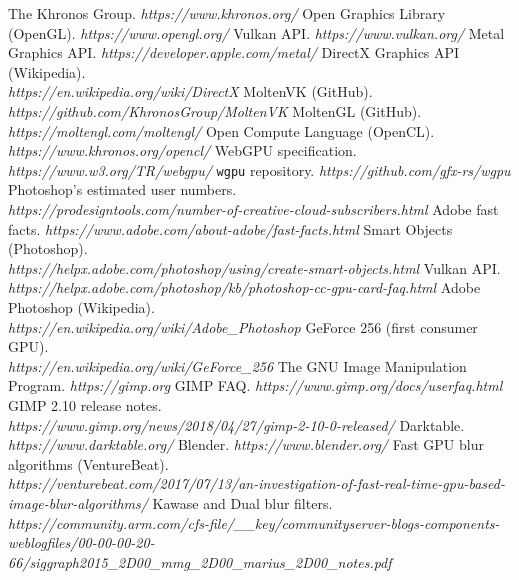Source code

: \documentclass[12pt]{article}
\begin{document}
\begin{thebibliography}{99}

     The Khronos Group. \emph{https://www.khronos.org/}
     Open Graphics Library (OpenGL). \emph{https://www.opengl.org/}
     Vulkan API. \emph{https://www.vulkan.org/}
     Metal Graphics API. \emph{https://developer.apple.com/metal/}
     DirectX Graphics API (Wikipedia). \\
        \emph{https://en.wikipedia.org/wiki/DirectX}
     MoltenVK (GitHub). \emph{https://github.com/KhronosGroup/MoltenVK}
     MoltenGL (GitHub). \emph{https://moltengl.com/moltengl/}
     Open Compute Language (OpenCL). \emph{https://www.khronos.org/opencl/}
     WebGPU specification. \emph{https://www.w3.org/TR/webgpu/}
     \verb|wgpu| repository. \emph{https://github.com/gfx-rs/wgpu}
     Photoshop's estimated user numbers. \\
        \emph{https://prodesigntools.com/number-of-creative-cloud-subscribers.html}
     Adobe fast facts. \emph{https://www.adobe.com/about-adobe/fast-facts.html}
     Smart Objects (Photoshop). \\
        \emph{https://helpx.adobe.com/photoshop/using/create-smart-objects.html}
     Vulkan API. \\
        \emph{https://helpx.adobe.com/photoshop/kb/photoshop-cc-gpu-card-faq.html}
     Adobe Photoshop (Wikipedia). \\
        \emph{https://en.wikipedia.org/wiki/Adobe\_Photoshop}
     GeForce 256 (first consumer GPU). \\
        \emph{https://en.wikipedia.org/wiki/GeForce\_256}
     The GNU Image Manipulation Program. \emph{https://gimp.org}
     GIMP FAQ. \emph{https://www.gimp.org/docs/userfaq.html}
     GIMP 2.10 release notes. \\
        \emph{https://www.gimp.org/news/2018/04/27/gimp-2-10-0-released/}
     Darktable. \emph{https://www.darktable.org/}
     Blender. \emph{https://www.blender.org/}
     Fast GPU blur algorithms (VentureBeat). \\
        \emph{https://venturebeat.com/2017/07/13/an-investigation-of-fast-real-time-gpu-based-image-blur-algorithms/}
     Kawase and Dual blur filters. \\
        \emph{https://community.arm.com/cfs-file/\_\_key/communityserver-blogs-components-weblogfiles/00-00-00-20-66/siggraph2015\_2D00\_mmg\_2D00\_marius\_2D00\_notes.pdf}

\end{thebibliography}
\end{document}

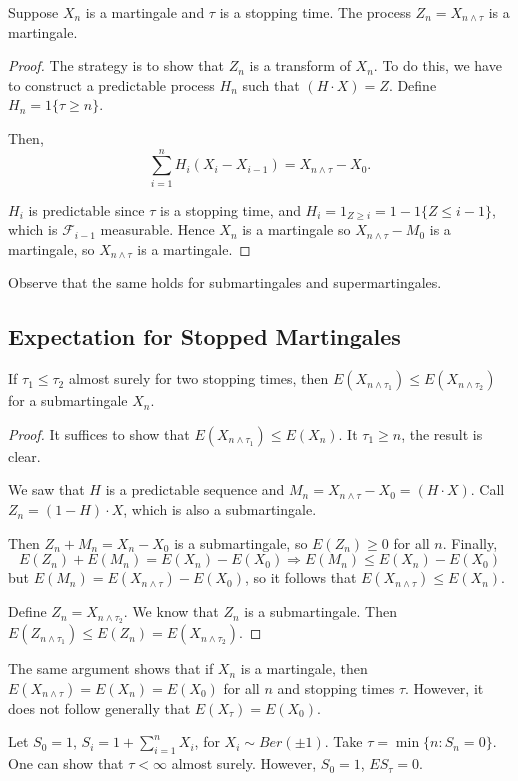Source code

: \documentclass[11pt]{scrartcl}
\let \mc \mathcal
\begin{document}
\begin{thm} Suppose $X_n$ is a martingale and $\tau$ is a stopping time.  The process $Z_n = X_{n \wedge \tau}$ is a martingale.
\end{thm}
\begin{proof}
The strategy is to show that $Z_n$ is a transform of $X_n$.  To do this, we have to construct a predictable process $H_n$ such that $(H \cdot X) = Z$.  Define $H_n = 1\{\tau \ge n\}$. 

Then, 
$$\sum_{i=1}^n H_i(X_i - X_{i-1}) = X_{n \wedge \tau} - X_0.$$

$H_i$ is predictable since $\tau$ is a stopping time, and $H_i = 1_{Z \ge i} = 1 - 1\{Z \le i-1\}$, which is $\mc F_{i-1}$ measurable.  Hence $X_n$ is a martingale so $X_{n \wedge \tau} - M_0$ is a martingale, so $X_{n \wedge \tau}$ is a martingale.
\end{proof}
\begin{remark} Observe that the same holds for submartingales and supermartingales.
\end{remark}

\subsection{Expectation for Stopped Martingales}
\begin{lemma} If $\tau_1 \le \tau_2$ almost surely for two stopping times, then $E(X_{n \wedge \tau_1}) \le E(X_{n \wedge \tau_2})$ for a submartingale $X_n$.
\end{lemma}
\begin{proof}
It suffices to show that $E(X_{n \wedge \tau_1}) \le E(X_n)$.  It $\tau_1 \ge n$, the result is clear.  

We saw that $H$ is a predictable sequence and $M_n = X_{n \wedge \tau}  - X_0 = (H\cdot X)$.    Call $Z_n = (1 - H) \cdot X$, which is also a submartingale.  

Then $Z_n + M_n = X_n - X_0$ is a submartingale, so $E(Z_n) \ge 0$ for all $n$.  Finally, $$E(Z_n) + E(M_n) = E(X_n) - E(X_0) \Longrightarrow E(M_n) \le E(X_n) - E(X_0)$$
but $E(M_n) = E(X_{n \wedge \tau}) - E(X_0)$, so it follows that $E(X_{n \wedge \tau}) \le E(X_n)$.

Define $Z_n = X_{n \wedge \tau_2}$.  We know that $Z_n$ is a submartingale.  Then $E(Z_{n \wedge \tau_1}) \le E(Z_n) = E(X_{n \wedge \tau_2})$.
\end{proof}
\begin{remark} The same argument shows that if $X_n$ is a martingale, then $E(X_{n \wedge \tau}) = E(X_n) = E(X_0)$ for all $n$ and stopping times $\tau$.  However, it does not follow generally that $E(X_\tau) = E(X_0)$.
\end{remark}
\begin{example}  Let $S_0 = 1$, $S_i = 1 + \sum_{i=1}^n X_i$, for $X_i \sim Ber(\pm 1)$.  Take $\tau = \min\{n : S_n = 0\}$.  One can show that $\tau < \infty$ almost surely.  However, $S_0 = 1$, $ES_\tau = 0$.
\end{example}
\end{document}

---------------

**Problem to solve**.
Write the entries out in full and exactly, omitting every picture.

**Answer area**.
Source code

: \documentclass[12pt]{article}
\begin{document}
\begin{thebibliography}{99}

     The Khronos Group. \emph{https://www.khronos.org/}
     Open Graphics Library (OpenGL). \emph{https://www.opengl.org/}
     Vulkan API. \emph{https://www.vulkan.org/}
     Metal Graphics API. \emph{https://developer.apple.com/metal/}
     DirectX Graphics API (Wikipedia). \\
        \emph{https://en.wikipedia.org/wiki/DirectX}
     MoltenVK (GitHub). \emph{https://github.com/KhronosGroup/MoltenVK}
     MoltenGL (GitHub). \emph{https://moltengl.com/moltengl/}
     Open Compute Language (OpenCL). \emph{https://www.khronos.org/opencl/}
     WebGPU specification. \emph{https://www.w3.org/TR/webgpu/}
     \verb|wgpu| repository. \emph{https://github.com/gfx-rs/wgpu}
     Photoshop's estimated user numbers. \\
        \emph{https://prodesigntools.com/number-of-creative-cloud-subscribers.html}
     Adobe fast facts. \emph{https://www.adobe.com/about-adobe/fast-facts.html}
     Smart Objects (Photoshop). \\
        \emph{https://helpx.adobe.com/photoshop/using/create-smart-objects.html}
     Vulkan API. \\
        \emph{https://helpx.adobe.com/photoshop/kb/photoshop-cc-gpu-card-faq.html}
     Adobe Photoshop (Wikipedia). \\
        \emph{https://en.wikipedia.org/wiki/Adobe\_Photoshop}
     GeForce 256 (first consumer GPU). \\
        \emph{https://en.wikipedia.org/wiki/GeForce\_256}
     The GNU Image Manipulation Program. \emph{https://gimp.org}
     GIMP FAQ. \emph{https://www.gimp.org/docs/userfaq.html}
     GIMP 2.10 release notes. \\
        \emph{https://www.gimp.org/news/2018/04/27/gimp-2-10-0-released/}
     Darktable. \emph{https://www.darktable.org/}
     Blender. \emph{https://www.blender.org/}
     Fast GPU blur algorithms (VentureBeat). \\
        \emph{https://venturebeat.com/2017/07/13/an-investigation-of-fast-real-time-gpu-based-image-blur-algorithms/}
     Kawase and Dual blur filters. \\
        \emph{https://community.arm.com/cfs-file/\_\_key/communityserver-blogs-components-weblogfiles/00-00-00-20-66/siggraph2015\_2D00\_mmg\_2D00\_marius\_2D00\_notes.pdf}

\end{thebibliography}
\end{document}

Source code

: \documentclass[11pt]{scrartcl}
\let \mc \mathcal
\begin{document}
\begin{thm} Suppose $X_n$ is a martingale and $\tau$ is a stopping time.  The process $Z_n = X_{n \wedge \tau}$ is a martingale.
\end{thm}
\begin{proof}
The strategy is to show that $Z_n$ is a transform of $X_n$.  To do this, we have to construct a predictable process $H_n$ such that $(H \cdot X) = Z$.  Define $H_n = 1\{\tau \ge n\}$. 

Then, 
$$\sum_{i=1}^n H_i(X_i - X_{i-1}) = X_{n \wedge \tau} - X_0.$$

$H_i$ is predictable since $\tau$ is a stopping time, and $H_i = 1_{Z \ge i} = 1 - 1\{Z \le i-1\}$, which is $\mc F_{i-1}$ measurable.  Hence $X_n$ is a martingale so $X_{n \wedge \tau} - M_0$ is a martingale, so $X_{n \wedge \tau}$ is a martingale.
\end{proof}
\begin{remark} Observe that the same holds for submartingales and supermartingales.
\end{remark}

\subsection{Expectation for Stopped Martingales}
\begin{lemma} If $\tau_1 \le \tau_2$ almost surely for two stopping times, then $E(X_{n \wedge \tau_1}) \le E(X_{n \wedge \tau_2})$ for a submartingale $X_n$.
\end{lemma}
\begin{proof}
It suffices to show that $E(X_{n \wedge \tau_1}) \le E(X_n)$.  It $\tau_1 \ge n$, the result is clear.  

We saw that $H$ is a predictable sequence and $M_n = X_{n \wedge \tau}  - X_0 = (H\cdot X)$.    Call $Z_n = (1 - H) \cdot X$, which is also a submartingale.  

Then $Z_n + M_n = X_n - X_0$ is a submartingale, so $E(Z_n) \ge 0$ for all $n$.  Finally, $$E(Z_n) + E(M_n) = E(X_n) - E(X_0) \Longrightarrow E(M_n) \le E(X_n) - E(X_0)$$
but $E(M_n) = E(X_{n \wedge \tau}) - E(X_0)$, so it follows that $E(X_{n \wedge \tau}) \le E(X_n)$.

Define $Z_n = X_{n \wedge \tau_2}$.  We know that $Z_n$ is a submartingale.  Then $E(Z_{n \wedge \tau_1}) \le E(Z_n) = E(X_{n \wedge \tau_2})$.
\end{proof}
\begin{remark} The same argument shows that if $X_n$ is a martingale, then $E(X_{n \wedge \tau}) = E(X_n) = E(X_0)$ for all $n$ and stopping times $\tau$.  However, it does not follow generally that $E(X_\tau) = E(X_0)$.
\end{remark}
\begin{example}  Let $S_0 = 1$, $S_i = 1 + \sum_{i=1}^n X_i$, for $X_i \sim Ber(\pm 1)$.  Take $\tau = \min\{n : S_n = 0\}$.  One can show that $\tau < \infty$ almost surely.  However, $S_0 = 1$, $ES_\tau = 0$.
\end{example}
\end{document}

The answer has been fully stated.